WHAT IS EXPECTED:
Return every line in the entries below where the word "AddressEventArgs" shows up.

INFORMATION SHOWN:

*** Begin section ***

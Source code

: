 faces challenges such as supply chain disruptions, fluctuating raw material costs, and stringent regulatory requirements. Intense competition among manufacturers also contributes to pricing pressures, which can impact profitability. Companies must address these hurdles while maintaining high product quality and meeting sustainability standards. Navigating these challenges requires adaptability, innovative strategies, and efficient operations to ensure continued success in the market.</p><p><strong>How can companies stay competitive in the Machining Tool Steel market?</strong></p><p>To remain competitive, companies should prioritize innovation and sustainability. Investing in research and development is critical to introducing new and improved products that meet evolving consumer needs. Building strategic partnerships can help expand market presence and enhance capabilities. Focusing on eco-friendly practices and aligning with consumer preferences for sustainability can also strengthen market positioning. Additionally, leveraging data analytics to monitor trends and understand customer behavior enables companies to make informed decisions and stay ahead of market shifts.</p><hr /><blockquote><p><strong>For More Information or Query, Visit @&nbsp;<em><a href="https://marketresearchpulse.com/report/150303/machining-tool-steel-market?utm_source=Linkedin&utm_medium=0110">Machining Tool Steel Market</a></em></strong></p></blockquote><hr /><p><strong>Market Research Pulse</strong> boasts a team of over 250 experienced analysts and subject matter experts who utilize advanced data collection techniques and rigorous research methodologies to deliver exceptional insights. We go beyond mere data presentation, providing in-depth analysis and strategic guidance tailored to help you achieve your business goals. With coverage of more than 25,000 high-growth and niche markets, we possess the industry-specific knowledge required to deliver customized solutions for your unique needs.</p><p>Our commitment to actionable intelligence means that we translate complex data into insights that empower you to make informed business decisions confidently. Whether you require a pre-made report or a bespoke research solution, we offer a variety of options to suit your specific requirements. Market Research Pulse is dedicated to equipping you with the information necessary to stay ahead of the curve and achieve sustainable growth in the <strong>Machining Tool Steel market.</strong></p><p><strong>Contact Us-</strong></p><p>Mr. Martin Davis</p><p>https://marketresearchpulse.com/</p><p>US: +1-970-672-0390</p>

*** End section ***
*** Begin section ***

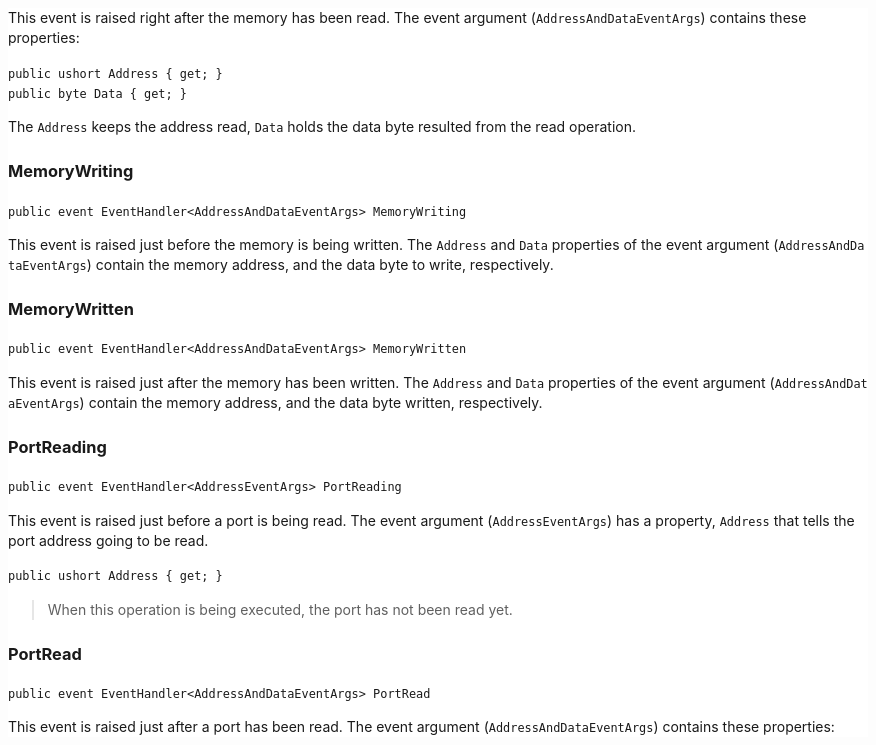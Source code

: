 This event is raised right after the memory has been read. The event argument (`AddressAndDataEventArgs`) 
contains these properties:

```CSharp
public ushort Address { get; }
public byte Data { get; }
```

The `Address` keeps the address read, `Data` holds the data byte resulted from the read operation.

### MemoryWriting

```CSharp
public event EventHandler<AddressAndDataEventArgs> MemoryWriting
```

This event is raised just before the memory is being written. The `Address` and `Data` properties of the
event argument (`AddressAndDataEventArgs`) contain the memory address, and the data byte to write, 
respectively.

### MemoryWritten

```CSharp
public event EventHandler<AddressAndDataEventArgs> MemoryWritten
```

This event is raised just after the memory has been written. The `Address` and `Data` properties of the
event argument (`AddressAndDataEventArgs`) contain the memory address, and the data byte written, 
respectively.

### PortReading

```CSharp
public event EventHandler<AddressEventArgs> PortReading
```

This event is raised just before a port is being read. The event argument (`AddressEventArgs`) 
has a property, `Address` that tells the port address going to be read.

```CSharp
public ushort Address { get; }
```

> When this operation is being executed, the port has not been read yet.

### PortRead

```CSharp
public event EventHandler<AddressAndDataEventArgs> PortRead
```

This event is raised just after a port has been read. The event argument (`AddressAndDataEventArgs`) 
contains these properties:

*** End section ***

TASK ANSWER:
public event EventHandler<AddressEventArgs> PortReading
This event is raised just before a port is being read. The event argument (`AddressEventArgs`) 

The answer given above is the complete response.